Task to complete: All of the data must be returned word for word.

----

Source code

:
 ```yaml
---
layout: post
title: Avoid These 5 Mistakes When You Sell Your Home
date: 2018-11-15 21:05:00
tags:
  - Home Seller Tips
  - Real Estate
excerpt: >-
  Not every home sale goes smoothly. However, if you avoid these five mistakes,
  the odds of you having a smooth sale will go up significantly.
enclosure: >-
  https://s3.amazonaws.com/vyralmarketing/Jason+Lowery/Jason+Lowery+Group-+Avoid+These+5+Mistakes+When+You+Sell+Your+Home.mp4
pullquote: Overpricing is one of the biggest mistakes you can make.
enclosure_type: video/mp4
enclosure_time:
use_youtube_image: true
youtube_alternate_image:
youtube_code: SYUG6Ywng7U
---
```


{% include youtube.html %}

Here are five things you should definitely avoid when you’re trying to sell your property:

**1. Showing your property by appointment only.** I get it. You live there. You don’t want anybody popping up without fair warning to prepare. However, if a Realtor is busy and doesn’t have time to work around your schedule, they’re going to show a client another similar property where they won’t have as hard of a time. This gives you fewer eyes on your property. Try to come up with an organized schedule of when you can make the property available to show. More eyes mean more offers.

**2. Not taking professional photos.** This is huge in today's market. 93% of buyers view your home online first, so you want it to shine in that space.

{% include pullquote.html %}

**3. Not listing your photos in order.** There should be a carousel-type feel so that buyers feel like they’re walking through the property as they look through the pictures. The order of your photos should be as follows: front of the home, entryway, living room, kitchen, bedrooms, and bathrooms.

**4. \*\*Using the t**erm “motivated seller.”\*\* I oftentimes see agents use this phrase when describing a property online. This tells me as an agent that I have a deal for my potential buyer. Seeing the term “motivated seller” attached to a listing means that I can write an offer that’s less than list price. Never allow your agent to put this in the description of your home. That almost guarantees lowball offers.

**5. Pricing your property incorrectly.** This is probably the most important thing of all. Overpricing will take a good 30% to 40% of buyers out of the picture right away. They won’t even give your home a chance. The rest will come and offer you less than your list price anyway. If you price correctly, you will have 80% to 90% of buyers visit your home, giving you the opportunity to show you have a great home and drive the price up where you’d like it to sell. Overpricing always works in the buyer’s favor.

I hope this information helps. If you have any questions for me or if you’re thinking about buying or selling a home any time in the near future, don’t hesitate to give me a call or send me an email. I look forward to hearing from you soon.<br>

----

Answer section:
Source code

:
 ```yaml
---
layout: post
title: Avoid These 5 Mistakes When You Sell Your Home
date: 2018-11-15 21:05:00
tags:
  - Home Seller Tips
  - Real Estate
excerpt: >-
  Not every home sale goes smoothly. However, if you avoid these five mistakes,
  the odds of you having a smooth sale will go up significantly.
enclosure: >-
  https://s3.amazonaws.com/vyralmarketing/Jason+Lowery/Jason+Lowery+Group-+Avoid+These+5+Mistakes+When+You+Sell+Your+Home.mp4
pullquote: Overpricing is one of the biggest mistakes you can make.
enclosure_type: video/mp4
enclosure_time:
use_youtube_image: true
youtube_alternate_image:
youtube_code: SYUG6Ywng7U
---
```


{% include youtube.html %}

Here are five things you should definitely avoid when you’re trying to sell your property:

**1. Showing your property by appointment only.** I get it. You live there. You don’t want anybody popping up without fair warning to prepare. However, if a Realtor is busy and doesn’t have time to work around your schedule, they’re going to show a client another similar property where they won’t have as hard of a time. This gives you fewer eyes on your property. Try to come up with an organized schedule of when you can make the property available to show. More eyes mean more offers.

**2. Not taking professional photos.** This is huge in today's market. 93% of buyers view your home online first, so you want it to shine in that space.

{% include pullquote.html %}

**3. Not listing your photos in order.** There should be a carousel-type feel so that buyers feel like they’re walking through the property as they look through the pictures. The order of your photos should be as follows: front of the home, entryway, living room, kitchen, bedrooms, and bathrooms.

**4. \*\*Using the t**erm “motivated seller.”\*\* I oftentimes see agents use this phrase when describing a property online. This tells me as an agent that I have a deal for my potential buyer. Seeing the term “motivated seller” attached to a listing means that I can write an offer that’s less than list price. Never allow your agent to put this in the description of your home. That almost guarantees lowball offers.

**5. Pricing your property incorrectly.** This is probably the most important thing of all. Overpricing will take a good 30% to 40% of buyers out of the picture right away. They won’t even give your home a chance. The rest will come and offer you less than your list price anyway. If you price correctly, you will have 80% to 90% of buyers visit your home, giving you the opportunity to show you have a great home and drive the price up where you’d like it to sell. Overpricing always works in the buyer’s favor.

I hope this information helps. If you have any questions for me or if you’re thinking about buying or selling a home any time in the near future, don’t hesitate to give me a call or send me an email. I look forward to hearing from you soon.<br>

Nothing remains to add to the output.